▶ **Task to complete**: Below is a block of entries; repeat exactly the lines starting at the line that contains "- **AC 5** (Trade" and ending at the line that contains "of QA feedback.", both included.

- Opening Delimiter -

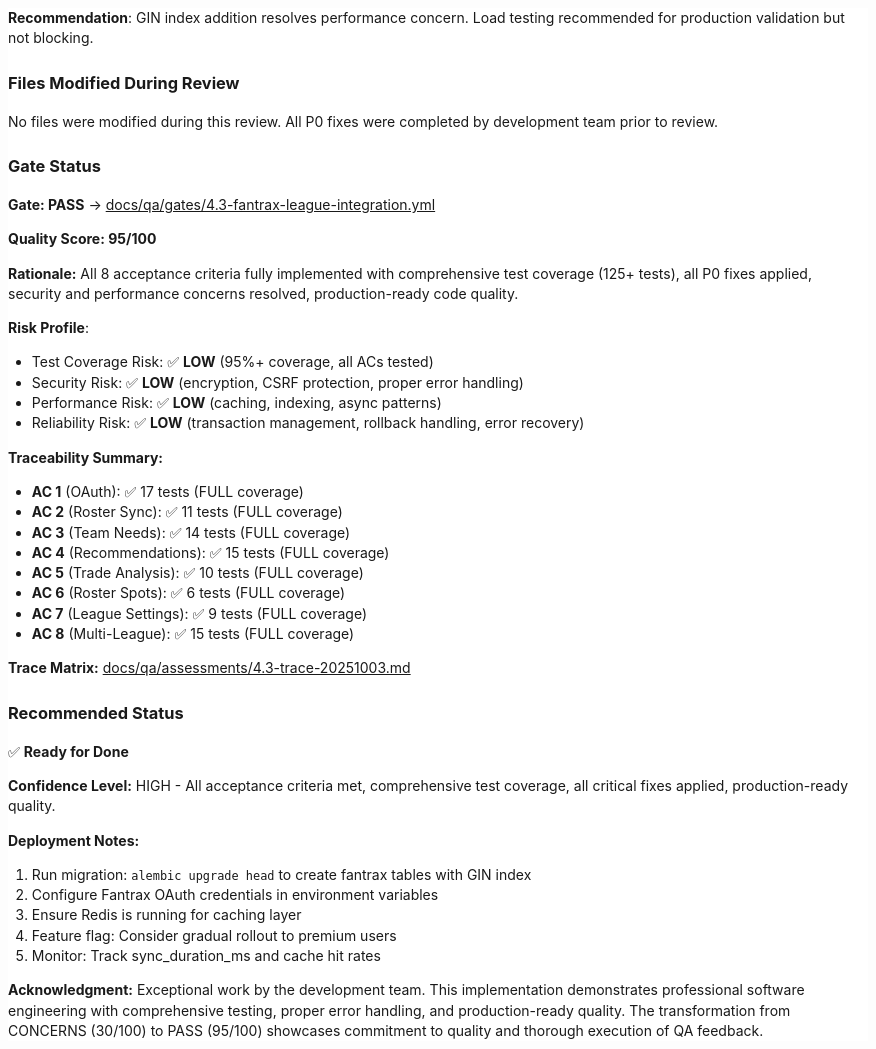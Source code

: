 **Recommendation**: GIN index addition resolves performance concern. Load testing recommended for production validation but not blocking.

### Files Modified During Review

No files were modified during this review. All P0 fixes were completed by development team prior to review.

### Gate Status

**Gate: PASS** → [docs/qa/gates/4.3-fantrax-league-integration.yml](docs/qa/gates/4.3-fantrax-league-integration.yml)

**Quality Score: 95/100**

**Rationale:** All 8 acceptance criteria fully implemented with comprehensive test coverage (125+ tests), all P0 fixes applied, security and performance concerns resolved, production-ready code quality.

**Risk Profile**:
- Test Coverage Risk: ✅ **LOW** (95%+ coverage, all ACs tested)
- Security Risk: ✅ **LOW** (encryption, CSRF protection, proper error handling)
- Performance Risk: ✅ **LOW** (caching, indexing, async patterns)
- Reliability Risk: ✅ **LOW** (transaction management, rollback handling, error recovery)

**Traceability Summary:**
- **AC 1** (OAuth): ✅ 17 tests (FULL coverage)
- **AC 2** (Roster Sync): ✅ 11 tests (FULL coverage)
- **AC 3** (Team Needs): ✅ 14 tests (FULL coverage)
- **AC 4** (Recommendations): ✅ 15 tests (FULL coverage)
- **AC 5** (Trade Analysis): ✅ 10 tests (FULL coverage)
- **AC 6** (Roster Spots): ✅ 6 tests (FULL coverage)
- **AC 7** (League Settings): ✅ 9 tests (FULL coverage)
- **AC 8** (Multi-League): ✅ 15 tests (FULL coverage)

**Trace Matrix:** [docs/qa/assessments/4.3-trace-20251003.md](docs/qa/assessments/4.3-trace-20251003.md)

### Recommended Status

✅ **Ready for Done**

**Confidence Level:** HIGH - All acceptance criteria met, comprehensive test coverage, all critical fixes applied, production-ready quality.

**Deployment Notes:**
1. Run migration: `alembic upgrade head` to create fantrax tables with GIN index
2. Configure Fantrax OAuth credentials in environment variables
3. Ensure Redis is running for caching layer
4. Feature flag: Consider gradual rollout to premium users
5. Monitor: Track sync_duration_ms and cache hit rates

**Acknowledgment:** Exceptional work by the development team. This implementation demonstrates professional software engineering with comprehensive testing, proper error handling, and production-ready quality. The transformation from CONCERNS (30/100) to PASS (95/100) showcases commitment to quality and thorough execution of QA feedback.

- Closing Delimiter -
- Opening Delimiter -

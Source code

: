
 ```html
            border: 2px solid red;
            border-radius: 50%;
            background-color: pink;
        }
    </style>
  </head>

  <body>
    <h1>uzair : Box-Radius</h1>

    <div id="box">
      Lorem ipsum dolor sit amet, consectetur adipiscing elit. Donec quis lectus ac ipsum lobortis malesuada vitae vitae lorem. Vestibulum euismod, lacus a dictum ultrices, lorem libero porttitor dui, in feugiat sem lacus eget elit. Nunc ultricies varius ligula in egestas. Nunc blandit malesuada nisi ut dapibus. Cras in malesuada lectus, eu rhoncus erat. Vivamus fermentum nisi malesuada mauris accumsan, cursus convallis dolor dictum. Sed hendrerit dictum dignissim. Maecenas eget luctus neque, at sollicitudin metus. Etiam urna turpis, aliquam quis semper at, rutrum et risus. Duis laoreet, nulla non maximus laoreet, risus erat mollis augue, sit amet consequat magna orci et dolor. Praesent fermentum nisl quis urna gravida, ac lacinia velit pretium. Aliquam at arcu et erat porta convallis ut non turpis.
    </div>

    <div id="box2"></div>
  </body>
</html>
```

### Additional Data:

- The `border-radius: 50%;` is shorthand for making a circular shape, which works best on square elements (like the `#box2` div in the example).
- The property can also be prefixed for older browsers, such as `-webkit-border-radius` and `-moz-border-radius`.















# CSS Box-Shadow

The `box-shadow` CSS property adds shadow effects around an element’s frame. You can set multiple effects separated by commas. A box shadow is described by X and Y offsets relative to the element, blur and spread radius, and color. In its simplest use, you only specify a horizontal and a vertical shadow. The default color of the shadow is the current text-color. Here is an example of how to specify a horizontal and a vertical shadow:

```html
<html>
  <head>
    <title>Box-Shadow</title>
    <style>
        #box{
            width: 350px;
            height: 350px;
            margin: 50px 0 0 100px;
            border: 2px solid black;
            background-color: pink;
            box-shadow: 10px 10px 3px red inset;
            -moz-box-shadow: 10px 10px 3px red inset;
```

- Closing Delimiter -
- Opening Delimiter -

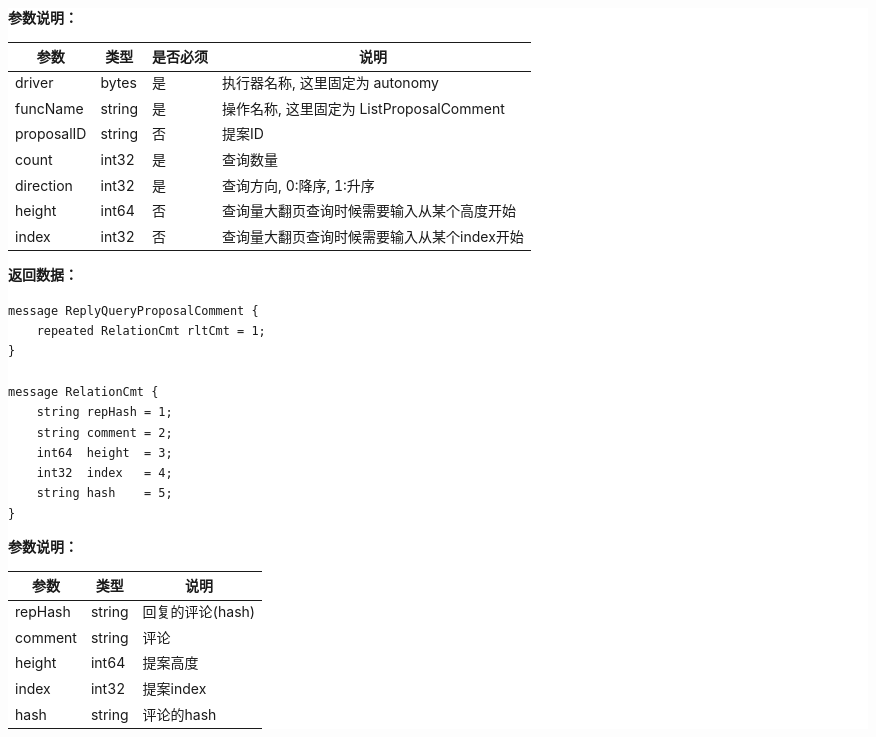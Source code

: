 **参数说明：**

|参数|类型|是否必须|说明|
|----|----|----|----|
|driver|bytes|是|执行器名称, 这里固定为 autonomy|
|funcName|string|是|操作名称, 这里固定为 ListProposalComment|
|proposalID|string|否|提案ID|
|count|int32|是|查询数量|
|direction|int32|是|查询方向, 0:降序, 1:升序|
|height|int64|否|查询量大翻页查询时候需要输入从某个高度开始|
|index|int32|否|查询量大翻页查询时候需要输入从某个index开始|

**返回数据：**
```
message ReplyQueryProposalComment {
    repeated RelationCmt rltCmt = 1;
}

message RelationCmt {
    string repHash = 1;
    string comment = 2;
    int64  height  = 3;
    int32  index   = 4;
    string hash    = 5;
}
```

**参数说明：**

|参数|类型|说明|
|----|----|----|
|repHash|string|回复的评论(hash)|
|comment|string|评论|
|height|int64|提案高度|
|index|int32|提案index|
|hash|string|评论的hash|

- Closing Delimiter -

▶ **Task answer**:
- **AC 5** (Trade Analysis): ✅ 10 tests (FULL coverage)
- **AC 6** (Roster Spots): ✅ 6 tests (FULL coverage)
- **AC 7** (League Settings): ✅ 9 tests (FULL coverage)
- **AC 8** (Multi-League): ✅ 15 tests (FULL coverage)

**Trace Matrix:** [docs/qa/assessments/4.3-trace-20251003.md](docs/qa/assessments/4.3-trace-20251003.md)

### Recommended Status

✅ **Ready for Done**

**Confidence Level:** HIGH - All acceptance criteria met, comprehensive test coverage, all critical fixes applied, production-ready quality.

**Deployment Notes:**
1. Run migration: `alembic upgrade head` to create fantrax tables with GIN index
2. Configure Fantrax OAuth credentials in environment variables
3. Ensure Redis is running for caching layer
4. Feature flag: Consider gradual rollout to premium users
5. Monitor: Track sync_duration_ms and cache hit rates

**Acknowledgment:** Exceptional work by the development team. This implementation demonstrates professional software engineering with comprehensive testing, proper error handling, and production-ready quality. The transformation from CONCERNS (30/100) to PASS (95/100) showcases commitment to quality and thorough execution of QA feedback.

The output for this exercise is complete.